Image showing a reproduction of Sakæus’s First Communication, illustration in John Ross’s expedition narrative A Voyage of Discovery, 1819.
Indigenous agency
Objectives: examine Western representations of Arctic Indigenous individuals that emerge from meetings in the contact zone. The focus is: 1. situating primary research material in relation to dominant discourses on indigeneity in the period of production; 2. uncovering instances of transculturalism and Indigenous agency; 3. understanding the character of these instances and the role Indigenous epistemologies and ways of relating may have played in the exchange; 4. the influence Indigenous thought and perspectives may have had on Western authors and artists.

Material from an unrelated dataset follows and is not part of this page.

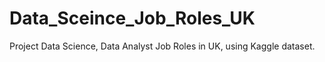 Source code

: # Data_Sceince_Job_Roles_UK
Project Data Science, Data Analyst Job Roles in UK, using Kaggle dataset.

Primary research material includes European and American journals, travelogues and expedition narratives from the Arctic region, images of Greenlandic, Inuit and Sámi individuals and culture.
Self representation
Objectives: examine Arctic Indigenous visual and textual productions created in a context of contact with Western society. The focus is to understand: 1. the transcultural mechanism of colonialism and the contact zone and the ways in which Arctic Indigenous artists and authors were influenced by European systems of thought and aesthetic expression; 2. how Indigenous artists and authors resisted, or complied with, colonial culture and thought, the presence and significance of Arctic Indigenous epistemologies and ontologies in Indigenous transcultural productions; 3. visual and literary strategies for cultural survival. Primary research material includes the unpublished diary of Iñupiat Ada Blackjack, works by Sámi artist Johan Turi, images by Inuit and Greenlandic draughtsmen, artists and photographers.
Animal presence
Objectives: examine Western and Indigenous productions concerned with Arctic animal representations. The focus will be on: 1. animal biography in the case of contact with and exploitation by European and American ventures; 2. defining dominant (Western) discourses on Arctic animals and nature in the long nineteenth century and how these discourses change throughout the period; 3. identifying ruptures in dominant discourses on Arctic animals and nature and investigating instances of animal agency in Western and Indigenous sources; 4. exploring the potential of Donna Haraway’s concept of becoming with in Indigenous and Western sources. Primary research material: Expedition accounts on the Arctic by select explorers and whaling captains. European and Arctic Indigenous imagery representing human-animal relationships.